## [Problem to work on]
Check each line of the material below for "which" and copy those where it appears.

## [Supplied records]
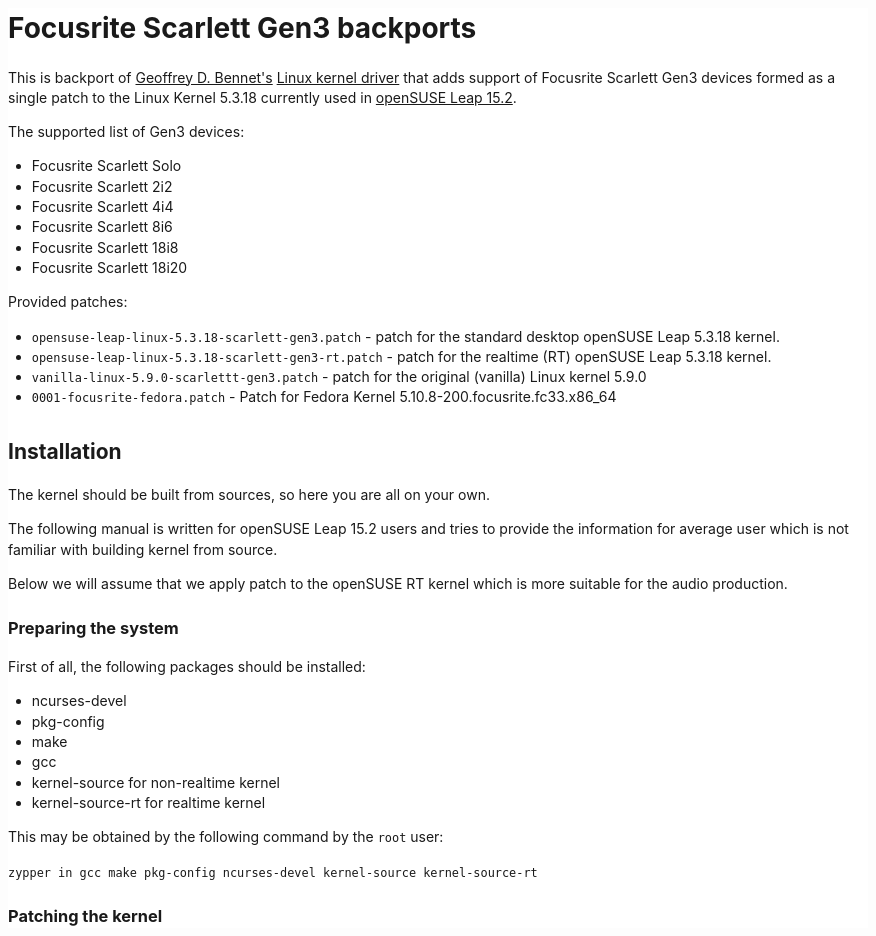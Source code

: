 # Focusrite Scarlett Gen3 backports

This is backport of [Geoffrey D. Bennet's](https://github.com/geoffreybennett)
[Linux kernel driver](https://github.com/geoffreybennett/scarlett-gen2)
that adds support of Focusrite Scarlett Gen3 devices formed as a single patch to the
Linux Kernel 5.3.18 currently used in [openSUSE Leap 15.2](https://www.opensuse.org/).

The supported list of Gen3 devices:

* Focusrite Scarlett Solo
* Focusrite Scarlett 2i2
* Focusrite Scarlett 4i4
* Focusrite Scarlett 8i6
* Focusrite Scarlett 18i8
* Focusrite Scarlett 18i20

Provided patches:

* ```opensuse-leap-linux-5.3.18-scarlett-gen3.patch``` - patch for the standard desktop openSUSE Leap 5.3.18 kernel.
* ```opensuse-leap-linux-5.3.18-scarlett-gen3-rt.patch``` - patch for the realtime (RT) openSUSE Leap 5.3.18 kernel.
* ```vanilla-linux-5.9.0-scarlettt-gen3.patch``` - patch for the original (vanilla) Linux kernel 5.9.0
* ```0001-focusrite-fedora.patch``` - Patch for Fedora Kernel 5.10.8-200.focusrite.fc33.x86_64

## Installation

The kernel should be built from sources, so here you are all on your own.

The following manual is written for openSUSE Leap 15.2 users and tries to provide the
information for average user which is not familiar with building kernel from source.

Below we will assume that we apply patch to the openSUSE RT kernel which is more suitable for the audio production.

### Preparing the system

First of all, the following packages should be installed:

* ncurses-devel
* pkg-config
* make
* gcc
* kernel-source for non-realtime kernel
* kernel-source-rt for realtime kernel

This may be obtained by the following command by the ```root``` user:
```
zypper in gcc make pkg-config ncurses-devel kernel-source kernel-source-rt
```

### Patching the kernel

## [Written answer]
information for average user which is not familiar with building kernel from source.
Below we will assume that we apply patch to the openSUSE RT kernel which is more suitable for the audio production.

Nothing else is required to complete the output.